Second, consultancy businesses often match the economic situation of one country with the will of entrepreneurs in another country to internationalise their business. In this case, the link with their family networks and with the diaspora is even weaker. Respondents conducting a transnational consultancy business rely more on direct knowledge of the contexts where they operate—often in connection to previous life and work experience. For example, S. (A04), who organises study trips abroad for Dutch students, chose Morocco and Jordan because “I had reliable connections over there. I lived there for a long time, so I built up a huge network over there; it was easy, because I lived there”.
B. (A14) has a consultancy agency that helps companies from MENA (Middle Eastern and North African) countries, in particular from the Arab Peninsula, to buy vehicles (trucks and vans) from the Netherlands and Germany, two countries where the production of these goods is particular advanced.

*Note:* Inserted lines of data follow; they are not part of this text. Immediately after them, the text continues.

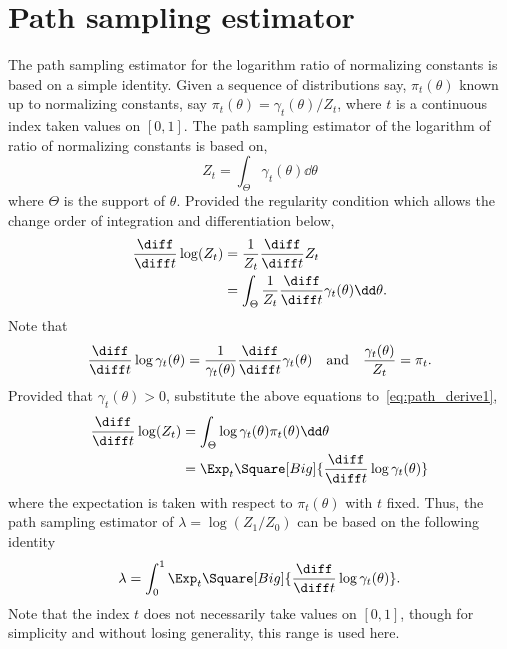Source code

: \section{Path sampling estimator}
\label{sec:Path sampling estimator}

The path sampling estimator for the logarithm ratio of normalizing constants
is based on a simple identity. Given a sequence of distributions say,
$\pi_t(\theta)$ known up to normalizing constants, say $\pi_t(\theta) =
\gamma_t(\theta)/Z_t$, where $t$ is a continuous index taken values on
$[0,1]$. The path sampling estimator of the logarithm of ratio of normalizing
constants is based on,
\begin{equation}
  Z_t = \int_{\Theta}\gamma_t(\theta)\dd \theta
\end{equation}
where $\Theta$ is the support of $\theta$. Provided the regularity condition
which allows the change order of integration and differentiation below,
\begin{align}
  \frac{\diff}{\diff t}\log(Z_t)
  &= \frac{1}{Z_t}\frac{\diff}{\diff t}Z_t \notag\\
  &= \int_{\Theta}\frac{1}{Z_t}
  \frac{\diff}{\diff t}\gamma_t(\theta)\dd\theta.
  \label{eq:path_derive1}
\end{align}
Note that
\begin{equation}
  \frac{\diff}{\diff t}\log\gamma_t(\theta)
  = \frac{1}{\gamma_t(\theta)}\frac{\diff}{\diff t}\gamma_t(\theta)
  \quad\text{and}\quad
  \frac{\gamma_t(\theta)}{Z_t} = \pi_t.
\end{equation}
Provided that $\gamma_t(\theta)>0$, substitute the above equations
to~\eqref{eq:path_derive1},
\begin{align}
  \frac{\diff}{\diff t}\log(Z_t)
  &= \int_{\Theta}\log\gamma_t(\theta)\pi_t(\theta)\dd\theta \notag\\
  &= \Exp_t\Square[Big]{\frac{\diff}{\diff t}\log\gamma_t(\theta)}
\end{align}
where the expectation is taken with respect to $\pi_t(\theta)$ with $t$ fixed.
Thus, the path sampling estimator of $\lambda=\log(Z_1/Z_0)$ can be based on
the following identity
\begin{equation}
  \lambda=
  \int_0^1 \Exp_t\Square[Big]{\frac{\diff}{\diff t}\log \gamma_t(\theta)}.
  \label{eq:z_path}
\end{equation}
Note that the index $t$ does not necessarily take values on $[0,1]$, though
for simplicity and without losing generality, this range is used here.

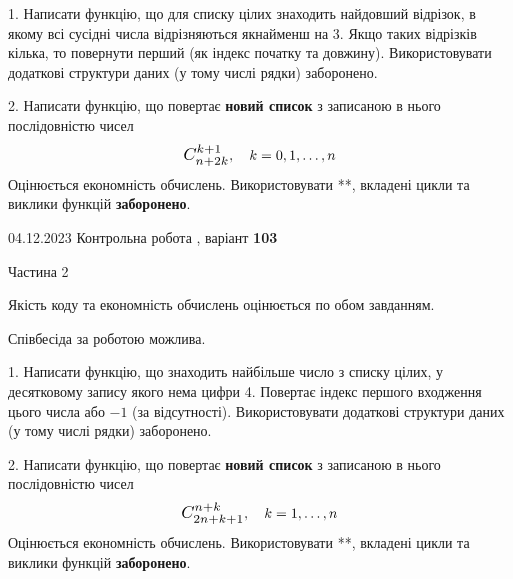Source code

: \documentclass[12pt, ukrainian]{article}
\begin{document}
{{\begin {Large}
1. Написати функцію, що для списку цілих знаходить найдовший відрізок, в якому всі сусідні числа відрізняються якнайменш на 3. Якщо таких відрізків кілька, то повернути перший (як індекс початку та довжину). Використовувати додаткові структури даних (у тому числі рядки) заборонено.

\vspace{10mm}



2. 
Написати функцію, що повертає \textbf{новий список} з записаною в нього послідовністю чисел
$$\scalebox{1.2}{$C_{n+2k}^{k+1}$}, \quad k=0,1,\ldots,n$$
Оцінюється економність обчислень. Використовувати **, вкладені цикли та виклики функцій \textbf{заборонено}.

\end{Large}\newpage




\begin {Huge}
{{04.12.2023 Контрольна робота , варіант  \No \textbf { 103 }\par}}

\begin{center}Частина 2
\end{center}
\vspace{10mm}
\end {Huge}

{
\begin {Large}
Якість коду та економність обчислень оцінюється по обом завданням.

Співбесіда за роботою можлива.

\vspace{5mm}

1. Написати функцію, що знаходить найбільше число з списку цілих, у десятковому запису якого нема цифри 4. Повертає індекс першого входження цього числа або $-1$ (за відсутності). Використовувати додаткові структури даних (у тому числі рядки) заборонено.

\vspace{10mm}



2. 
Написати функцію, що повертає \textbf{новий список} з записаною в нього послідовністю чисел
$$\scalebox{1.2}{$C_{2n+k+1}^{n+k}$}, \quad k=1,\ldots,n$$
Оцінюється економність обчислень. Використовувати **, вкладені цикли та виклики функцій \textbf{заборонено}.

\end{Large}\newpage

}}}
\end{document}
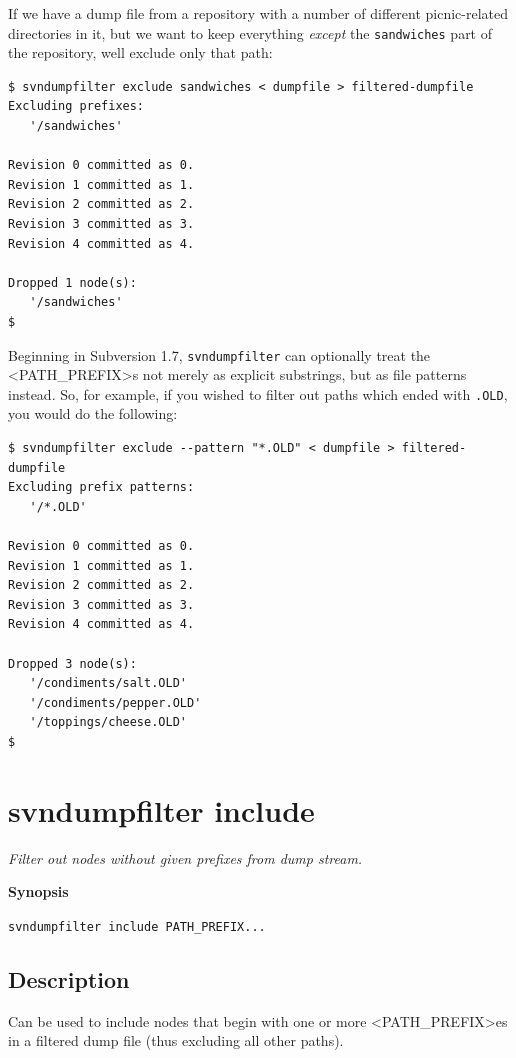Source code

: If we have a dump file from a repository with a number of different
picnic-related directories in it, but we want to keep everything
\emph{except} the \texttt{sandwiches} part of the repository,
we\textquotesingle ll exclude only that path:

\begin{verbatim}
$ svndumpfilter exclude sandwiches < dumpfile > filtered-dumpfile
Excluding prefixes:
   '/sandwiches'

Revision 0 committed as 0.
Revision 1 committed as 1.
Revision 2 committed as 2.
Revision 3 committed as 3.
Revision 4 committed as 4.

Dropped 1 node(s):
   '/sandwiches'
$
\end{verbatim}

Beginning in Subversion 1.7, \texttt{svndumpfilter} can optionally treat
the \textless PATH\_PREFIX\textgreater s not merely as explicit
substrings, but as file patterns instead. So, for example, if you wished
to filter out paths which ended with \texttt{.OLD}, you would do the
following:

\begin{verbatim}
$ svndumpfilter exclude --pattern "*.OLD" < dumpfile > filtered-dumpfile
Excluding prefix patterns:
   '/*.OLD'

Revision 0 committed as 0.
Revision 1 committed as 1.
Revision 2 committed as 2.
Revision 3 committed as 3.
Revision 4 committed as 4.

Dropped 3 node(s):
   '/condiments/salt.OLD'
   '/condiments/pepper.OLD'
   '/toppings/cheese.OLD'
$
\end{verbatim}

\section{svndumpfilter
include}\label{svn.ref.svndumpfilter.commands.c.include}

\emph{Filter out nodes without given prefixes from dump stream.}

\textbf{Synopsis}

\texttt{svndumpfilter\ include\ PATH\_PREFIX...}

\subsection{Description}

Can be used to include nodes that begin with one or more
\textless PATH\_PREFIX\textgreater es in a filtered dump file (thus
excluding all other paths).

He “worked for six years as an account manager in two trucking companies, both times in a department dealing with the Middle East and North Africa”. Thanks to this and to his language skills, he “acquired the knowledge and the contacts that I needed for the business”. Another example is A. (A11). Since Morocco is his country of origin and he knows “how to go about searching for information there”, he started a business supporting companies that wish to enter the Moroccan market.
Considering multiple different places is fundamental for respondents to create, identify and exploit market opportunities. As also shown by Villares-Varela et al. (2018), respondents follow a typical process known in entrepreneurship theory as bricolage, namely ‘making do by applying combinations of the resources at hand to new problems and opportunities’ (Baker & Nelson, 2005: 333). Respondents link different countries to combine resources and create opportunities.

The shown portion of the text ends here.